Ainda no capítulo da vergonha, queria
lembrar-vos que o somatório dos principais apoios às artes – estes, de que hoje
estamos a falar – passou de 21 milhões de Euros em 2010 para menos de 13
milhões em 2016. É uma quebra de 40%. Algumas e alguns de vós contribuíram para
que isto acontecesse. Quero também dizer-vos que estes apoios – fundamentais
para a existência de criação artística em Portugal não limitada às regras do
mercado, representam apenas 6% do total do orçamento do Ministério da Cultura.

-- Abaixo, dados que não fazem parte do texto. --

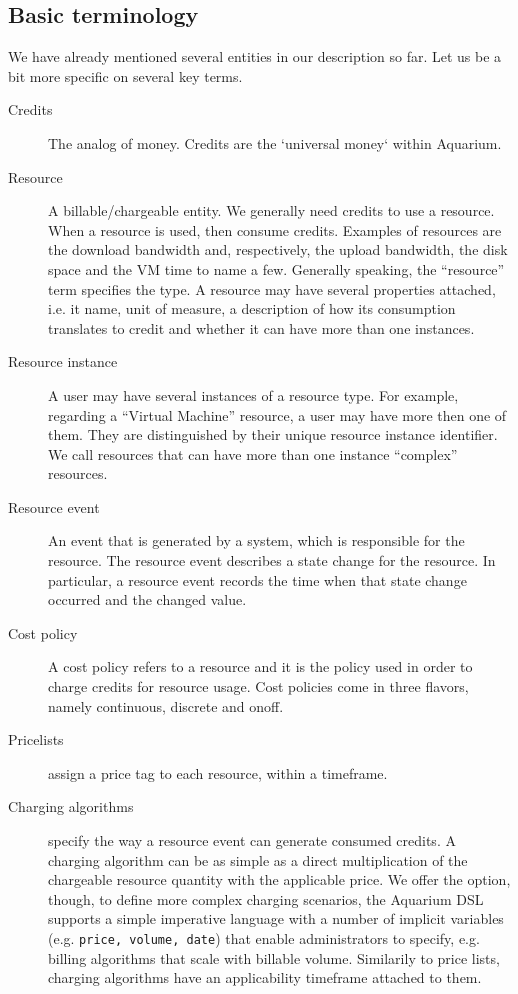 \documentclass[preprint,10pt]{sigplanconf}
\begin{document}
\subsection{Basic terminology}
We have already mentioned several entities in our description so far. Let us be a bit more specific on several key terms.

\begin{description}
\item[Credits]
The analog of money. Credits are the `universal money` within Aquarium.

\item[Resource]
A billable/chargeable entity. We generally need credits to use a resource. When a resource is used,  then consume credits. Examples of resources are the \textsf{download bandwidth} and, respectively,  the \textsf{upload bandwidth}, the \textsf{disk space} and the \textsf{VM time} to name a few. Generally speaking, the ``resource'' term specifies the type. A resource may have several properties attached, i.e. it name, unit of measure, a description of how its consumption translates to credit and whether it can have more than one instances.

\item[Resource instance]
A user may have several instances of a resource type. For example, regarding a ``Virtual Machine'' resource, a user may have more then one of them. They are distinguished by their unique resource instance identifier. We call resources that can have more than one instance ``complex'' resources.

\item[Resource event]
An event that is generated by a system, which is responsible for the resource.
The resource event describes a state change for the resource. In particular, a resource event records the time when that state change occurred and the changed value.

\item[Cost policy]
A cost policy refers to a resource and it is the policy used in order to charge credits for resource usage. Cost policies come in three flavors, namely \textsf{continuous}, \textsf{discrete} and \textsf{onoff}.
          
\item[Pricelists] assign a price tag to each resource, within a timeframe.

\item[Charging algorithms] specify the way a resource event can generate consumed credits. 
A charging algorithm can be as simple as a direct multiplication of the 
        chargeable resource quantity with the applicable price. We offer the option, though, to define more complex charging  scenarios, the Aquarium DSL supports a simple imperative language with
        a number of implicit variables (e.g. \texttt{price, volume, date}) 
        that enable administrators to specify, e.g. billing algorithms that
        scale with billable volume. Similarily to price lists, charging algorithms
        have an applicability timeframe attached to them.
        

\end{description}
\end{document}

Não me enganei: 6%. Seis por cento de 0,1% do Orçamento Geral do Estado. Será
útil que se lembrem disto sempre que se confundir o “orçamento da Cultura” com
“subsídios aos artistas”.
2. A emergência
Em resultado dos cortes que foram
feitos, artistas e estruturas artísticas estão hoje numa situação de emergência
absoluta. As que sobreviveram, claro. Porque muitas não resistiram e tiveram de
fechar portas, incluindo – digo eu – a melhor de nós todas. Mas não quero falar
de casos particulares. Dou-vos mais um número: os apoios quadrienais e bienais
são atribuídos às estruturas que o Estado considera que reúnem melhores
condições para prestar serviço público de uma forma continuada (há uns anos
atrás até lhes chamavam “apoios sustentados”). Sabem qual é o apoio médio dado
a estas estruturas? 71 mil Euros/ano. O apoio médio, sublinho. Pensem, senhoras
deputadas e senhores deputados, que sustentabilidade é esta que o Estado diz
garantir.
Companhias que fecharam, redução
drástica na produção, artistas a abandonar a profissão ou o país, jovens
formados que não chegam a ter oportunidades de trabalho, criação artística
obrigada a mercantilizar-se para sobreviver. É nisto que estamos – nesta
emergência, hoje.
3. Uma preocupação
adicional
A preocupação adicional vem do
facto de me parecer que o actual Governo não percebeu ainda (ou não quer
perceber) a gravidade da situação. Estamos a meio do mandato, os orçamentos
mantêm-se sem alterações significativas e continuamos sem perceber o que
pretende o Governo alterar nos regulamentos. Nenhum debate a sério foi feito
com os/as profissionais.
Pelo contrário, multiplicam-se
acções de propaganda, adiamentos sucessivos de prazos e até tentativas de
manipulação da discussão pública. Dou-vos três exemplos:
1. “Desta vez, Costa olhou para a cultura” -
era o título do Público no dia em que o OGE/2017 deu entrada nesta casa.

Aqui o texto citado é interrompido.